As we said is the service we use to store routes, groups and all the user’s information. Through them, we allow other compatible apps to share data with us.

Contained blackboxes
Name Responsibility

Viade application

Main blackbox, contains every key component. Manages routes in every possible way allowed in our application. As well as with the user’s pod. Also manages connections with other dependencies that will be explained down below.

Other applications

Generation of route serialisation in supported formats to be processed by Viade applications. Blackbox decomposition out of the scope of this documentation.

5.2. Whitebox: Our application - Viade

This whitebox contains several blackboxes that depend on a series of interfaces to external sources of information. These modules can be seen in the diagram image shown below.

ViadeWhiteBoxLevel2

This representation focuses on functionality. Hence some components wont match their corresponding file or might be represented by more than one file. Some other functionalities weren’t represented since they were considered as non-relevant.

Contained blackboxes
Name Responsibility

RouteCreation

Contains the functionalities that can be used by the users to create new routes. Once created, provided a list of values with some requirements, the route is stored inside the user’s POD.
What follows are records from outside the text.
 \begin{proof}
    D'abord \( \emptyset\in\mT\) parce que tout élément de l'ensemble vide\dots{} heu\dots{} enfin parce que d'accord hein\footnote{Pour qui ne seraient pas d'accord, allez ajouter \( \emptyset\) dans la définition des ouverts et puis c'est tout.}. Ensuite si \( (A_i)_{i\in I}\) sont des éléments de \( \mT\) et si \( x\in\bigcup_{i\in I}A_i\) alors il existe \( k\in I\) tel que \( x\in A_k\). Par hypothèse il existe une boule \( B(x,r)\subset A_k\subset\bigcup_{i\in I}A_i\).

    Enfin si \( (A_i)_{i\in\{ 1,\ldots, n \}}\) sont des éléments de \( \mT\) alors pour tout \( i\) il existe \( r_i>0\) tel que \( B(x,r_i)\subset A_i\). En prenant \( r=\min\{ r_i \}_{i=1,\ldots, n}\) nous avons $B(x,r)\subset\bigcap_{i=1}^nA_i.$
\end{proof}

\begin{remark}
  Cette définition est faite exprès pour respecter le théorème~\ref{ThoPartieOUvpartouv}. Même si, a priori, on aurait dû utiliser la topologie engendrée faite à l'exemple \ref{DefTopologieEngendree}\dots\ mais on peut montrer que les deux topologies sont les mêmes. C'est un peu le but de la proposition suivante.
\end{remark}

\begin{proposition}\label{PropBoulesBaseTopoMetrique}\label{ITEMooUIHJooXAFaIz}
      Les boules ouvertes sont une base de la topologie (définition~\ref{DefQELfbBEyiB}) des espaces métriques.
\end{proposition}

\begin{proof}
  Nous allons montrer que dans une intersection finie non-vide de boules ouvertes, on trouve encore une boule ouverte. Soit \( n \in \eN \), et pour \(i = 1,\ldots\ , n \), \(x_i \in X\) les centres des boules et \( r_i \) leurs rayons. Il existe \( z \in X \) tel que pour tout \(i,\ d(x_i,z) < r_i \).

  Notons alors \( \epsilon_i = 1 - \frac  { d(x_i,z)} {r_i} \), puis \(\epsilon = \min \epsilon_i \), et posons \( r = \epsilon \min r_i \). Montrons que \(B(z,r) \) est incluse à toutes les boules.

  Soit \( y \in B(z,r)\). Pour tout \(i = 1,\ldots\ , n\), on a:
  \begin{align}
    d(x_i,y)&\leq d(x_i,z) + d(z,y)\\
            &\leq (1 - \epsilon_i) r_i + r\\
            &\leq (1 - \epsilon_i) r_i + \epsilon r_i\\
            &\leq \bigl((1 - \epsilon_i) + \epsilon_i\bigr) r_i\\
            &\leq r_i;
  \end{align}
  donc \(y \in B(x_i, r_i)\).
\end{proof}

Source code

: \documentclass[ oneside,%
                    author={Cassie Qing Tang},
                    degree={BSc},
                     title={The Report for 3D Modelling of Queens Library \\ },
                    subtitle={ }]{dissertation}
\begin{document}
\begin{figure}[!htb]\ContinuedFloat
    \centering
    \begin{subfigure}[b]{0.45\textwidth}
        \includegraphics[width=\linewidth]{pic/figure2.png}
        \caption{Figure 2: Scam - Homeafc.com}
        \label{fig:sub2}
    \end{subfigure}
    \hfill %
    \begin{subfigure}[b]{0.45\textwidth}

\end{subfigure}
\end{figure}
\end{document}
Profile & group management

Provides the users with the ability to inspect their profile and manage their groups of friends.

RouteList

Lists the set of routes stored inside the user’s POD. Gives the option to learn more about the route, such as its points, altitude of them or media related to them.

PODService

Helper module to stablish a connection with the user’s POD. Provides an interface with a series of operations commonly used to manage information such as routes.

ElevationChart

Wraps an interface component in charge of the display of the route points' altitudes.

RouteModel

This blackbox contains the whole model used to represent and manage routes inside Viade. This module is one of the keys of this application.

RouteInfo

This component (yet another interface one) displays information about the route in a fancy way. Some things like its name, description, author, points on a map, altitude of those points and a gallery of images.

Interfaces
Interface Description

Solid-file-client

This one allows the application to manage files when using the POD storage. More on this one here.

Solid-auth-client

This one is needed to obtain and manage user session details with regards to SOLID POD and account. More information about this API here.

Solid-acl-utils

Utilities used to manage POD’s permissions. More info here

N3

A library used to parse turtle files. Required for some files of the POD as, for example, inbox notifications. More info here.

Airmap elevation

This API provides a result for the elevation of a couple of coordinates given latitude and longitude. More info here.

Leaflet

This API is needed to mainpulate the map components that React-Leaflet provides. More on that here.

Nominatim

It’s a free search engine to allow looking for concrete places and get their coordinates. More info here

6. Runtime View

6.1. Route Creation

RouteCreation

The user creates a route using the map in the UI. Each time he creates a new point a temporal object is created which stores name and description. Moreover, at creation time or when it’s position is updated, a real point is created (without name and description) in order to ask the API for its altitude. This process is asynchronous and once we have the response the elevation chart in the view is updated. Finally, when all the points are created, the route is decorated with name and description for all the points. Then, it’s uploaded to the POD.

6.2. Route Listing

RouteListing

The process for listing routes is the following.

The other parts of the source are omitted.